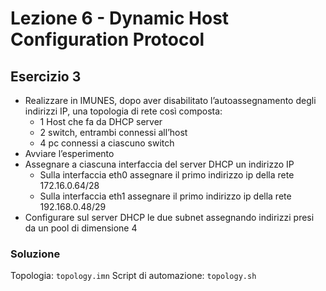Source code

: # Lezione 6 - Dynamic Host Configuration Protocol
## Esercizio 3 
- Realizzare in IMUNES, dopo aver disabilitato l’autoassegnamento degli indirizzi IP, una topologia di rete così composta:
	- 1 Host che fa da DHCP server
	- 2 switch, entrambi connessi all’host
	- 4 pc connessi a ciascuno switch
- Avviare l’esperimento
- Assegnare a ciascuna interfaccia del server DHCP un indirizzo IP
	- Sulla interfaccia eth0 assegnare il primo indirizzo ip della rete 172.16.0.64/28
	- Sulla interfaccia eth1 assegnare il primo indirizzo ip della rete 192.168.0.48/29
- Configurare sul server DHCP le due subnet assegnando indirizzi presi da un pool di dimensione 4

### Soluzione
Topologia: `topology.imn`
Script di automazione: `topology.sh`
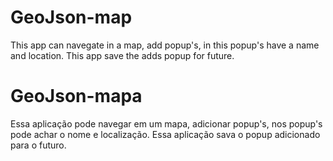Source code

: # GeoJson-map

This app can navegate in a map, add popup's, in this popup's have a name and location.
This app save the adds popup for future.

# GeoJson-mapa

Essa aplicação pode navegar em um mapa, adicionar popup's, nos popup's pode achar o nome e localização.
Essa aplicação sava o popup adicionado para o futuro.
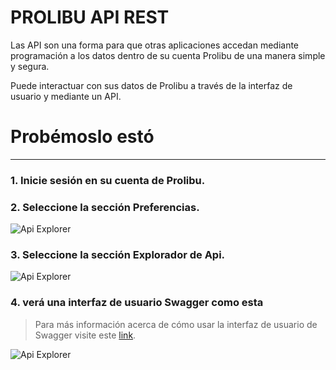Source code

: PROLIBU API REST
======

Las API son una forma para que otras aplicaciones accedan mediante programación a los datos dentro de su cuenta Prolibu de una manera simple y segura. 

Puede interactuar con sus datos de Prolibu a través de la interfaz de usuario y mediante un API.


# Probémoslo estó
----------
### 1. Inicie sesión en su cuenta de Prolibu. 
### 2. Seleccione la sección Preferencias. 
![Api Explorer](https://s3.amazonaws.com/cdn.prolibu.com/rest-api-doc-images/Home.png)
### 3. Seleccione la sección Explorador de Api. 
![Api Explorer](https://s3.amazonaws.com/cdn.prolibu.com/rest-api-doc-images/Preferences.png)

### 4. verá una interfaz de usuario Swagger como esta 
> Para más información acerca de cómo usar la interfaz de usuario de Swagger visite este [link](https://petstore.swagger.io/#/).

![Api Explorer](https://s3.amazonaws.com/cdn.prolibu.com/rest-api-doc-images/Api-Explorer.png)

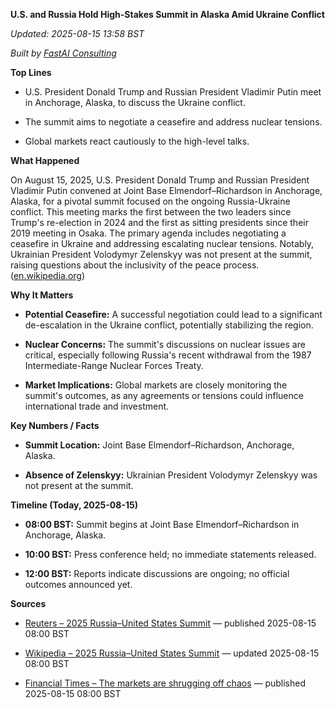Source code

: **U.S. and Russia Hold High-Stakes Summit in Alaska Amid Ukraine Conflict**

_Updated: 2025-08-15 13:58 BST_

_Built by [FastAI Consulting](https://fastaiconsulting.net)_

**Top Lines**

- U.S. President Donald Trump and Russian President Vladimir Putin meet in Anchorage, Alaska, to discuss the Ukraine conflict.

- The summit aims to negotiate a ceasefire and address nuclear tensions.

- Global markets react cautiously to the high-level talks.

**What Happened**

On August 15, 2025, U.S. President Donald Trump and Russian President Vladimir Putin convened at Joint Base Elmendorf–Richardson in Anchorage, Alaska, for a pivotal summit focused on the ongoing Russia-Ukraine conflict. This meeting marks the first between the two leaders since Trump's re-election in 2024 and the first as sitting presidents since their 2019 meeting in Osaka. The primary agenda includes negotiating a ceasefire in Ukraine and addressing escalating nuclear tensions. Notably, Ukrainian President Volodymyr Zelenskyy was not present at the summit, raising questions about the inclusivity of the peace process. ([en.wikipedia.org](https://en.wikipedia.org/wiki/2025_Russia%E2%80%93United_States_Summit?utm_source=openai))

**Why It Matters**

- **Potential Ceasefire:** A successful negotiation could lead to a significant de-escalation in the Ukraine conflict, potentially stabilizing the region.

- **Nuclear Concerns:** The summit's discussions on nuclear issues are critical, especially following Russia's recent withdrawal from the 1987 Intermediate-Range Nuclear Forces Treaty.

- **Market Implications:** Global markets are closely monitoring the summit's outcomes, as any agreements or tensions could influence international trade and investment.

**Key Numbers / Facts**

- **Summit Location:** Joint Base Elmendorf–Richardson, Anchorage, Alaska.

- **Absence of Zelenskyy:** Ukrainian President Volodymyr Zelenskyy was not present at the summit.

**Timeline (Today, 2025-08-15)**

- **08:00 BST:** Summit begins at Joint Base Elmendorf–Richardson in Anchorage, Alaska.

- **10:00 BST:** Press conference held; no immediate statements released.

- **12:00 BST:** Reports indicate discussions are ongoing; no official outcomes announced yet.

**Sources**

- [Reuters – 2025 Russia–United States Summit](https://www.reuters.com/world/china/global-markets-themes-graphic-2025-08-15/) — published 2025-08-15 08:00 BST

- [Wikipedia – 2025 Russia–United States Summit](https://en.wikipedia.org/wiki/2025_Russia%E2%80%93United_States_Summit) — updated 2025-08-15 08:00 BST

- [Financial Times – The markets are shrugging off chaos](https://www.ft.com/content/74a9c455-f73f-4338-8380-96fa47edad62) — published 2025-08-15 08:00 BST 
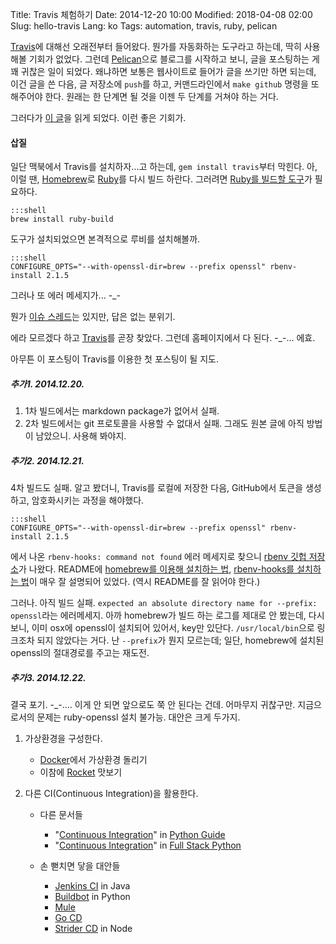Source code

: Title: Travis 체험하기
Date: 2014-12-20 10:00
Modified: 2018-04-08 02:00
Slug: hello-travis
Lang: ko
Tags: automation, travis, ruby, pelican

[Travis](https://travis-ci.org)에 대해선 오래전부터 들어왔다.
뭔가를 자동화하는 도구라고 하는데,
딱히 사용해볼 기회가 없었다.
그런데 [Pelican](http://blog.getpelican.com)으로 블로그를 시작하고 보니,
글을 포스팅하는 게 꽤 귀찮은 일이 되었다.
왜냐하면 보통은 웹사이트로 들어가 글을 쓰기만 하면 되는데,
이건 글을 쓴 다음, 글 저장소에 `push`를 하고,
커맨드라인에서 `make github` 명령을 또 해주어야 한다.
원래는 한 단계면 될 것을 이젠 두 단계를 거쳐야 하는 거다.

그러다가 [이 글](http://blog.mathieu-leplatre.info/publish-your-pelican-blog-on-github-pages-via-travis-ci.html)을 읽게 되었다. 이런 좋은 기회가.

#### 삽질
일단 맥북에서 Travis를 설치하자...고 하는데, `gem install travis`부터 막힌다.
아, 이럴 땐, [Homebrew](http://brew.sh)로 [Ruby](https://www.ruby-lang.org/)를 다시 빌드 하란다.
그러려면 [Ruby를 빌드할 도구](https://github.com/sstephenson/ruby-build)가 필요하다.

    :::shell
    brew install ruby-build

도구가 설치되었으면 본격적으로 루비를 설치해볼까.

    :::shell
    CONFIGURE_OPTS="--with-openssl-dir=brew --prefix openssl" rbenv-install 2.1.5

그러나 또 에러 메세지가... -_-

뭔가 [이슈 스레드](https://github.com/sstephenson/ruby-build/issues/602)는 있지만,
답은 없는 분위기.

에라 모르겠다 하고 [Travis](https://travis-ci.org)를 곧장 찾았다.
그런데 홈페이지에서 다 된다. -_-... 에효.

아무튼 이 포스팅이 Travis를 이용한 첫 포스팅이 될 지도.




##### 추가1. 2014.12.20.
1. 1차 빌드에서는 markdown package가 없어서 실패.
2. 2차 빌드에서는 git 프로토콜을 사용할 수 없대서 실패.
그래도 원본 글에 아직 방법이 남았으니. 사용해 봐야지.

##### 추가2. 2014.12.21.
4차 빌드도 실패. 알고 봤더니, Travis를 로컬에 저장한 다음,
GitHub에서 토큰을 생성하고, 암호화시키는 과정을 해야했다.

    :::shell
    CONFIGURE_OPTS="--with-openssl-dir=brew --prefix openssl" rbenv-install 2.1.5

에서 나온 `rbenv-hooks: command not found` 에러 메세지로 찾으니
[rbenv 깃헙 저장소](https://github.com/sstephenson/rbenv)가 나왔다.
README에 [homebrew를 이용해 설치하는 법](https://github.com/sstephenson/rbenv#homebrew-on-mac-os-x),
[rbenv-hooks를 설치하는 법](https://github.com/sstephenson/rbenv#how-rbenv-hooks-into-your-shell)이
매우 잘 설명되어 있었다. (역시 README를 잘 읽어야 한다.)

그러나. 아직 빌드 실패. `expected an absolute directory name for --prefix: openssl`라는 에러메세지.
아까 homebrew가 빌드 하는 로그를 제대로 안 봤는데, 다시 보니,
이미 osx에 openssl이 설치되어 있어서, key만 있단다. `/usr/local/bin`으로 링크조차 되지 않았다는 거다.
난 `--prefix`가 뭔지 모르는데; 일단, homebrew에 설치된 openssl의 절대경로를 주고는 재도전.

##### 추가3. 2014.12.22.
결국 포기. -_-.... 이게 안 되면 앞으로도 쭉 안 된다는 건데.
어마무지 귀찮구만. 지금으로서의 문제는 ruby-openssl 설치 불가능.
대안은 크게 두가지.

1. 가상환경을 구성한다.

    * [Docker](https://www.docker.com)에서 가상환경 돌리기
    * 이참에 [Rocket](https://github.com/coreos/rocket) 맛보기

2. 다른 CI(Continuous Integration)을 활용한다.

    * 다른 문서들
        * "[Continuous Integration](http://docs.python-guide.org/en/latest/scenarios/ci)" in [Python Guide](http://docs/python-guide.org)
        * "[Continuous Integration](http://www.fullstackpython.com/continuous-integration.html)" in [Full Stack Python](http://www.fullstackpython.com)

    * 손 뻗치면 닿을 대안들
        * [Jenkins CI](http://jenkins-ci.org) in Java
        * [Buildbot](http://docs.buildbot.net/current) in Python
        * [Mule](http://www.mulesoft.org/documentation/display/current/Mule+Fundamentals)
        * [Go CD](http://www.go.cd)
        * [Strider CD](https://github.com/Strider-CD/strider) in Node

· · · · ·

• [Exercise]: Give the count of lines in the listing that hold the word "interfaz", and nothing else.

• [Result of this exercise]: 3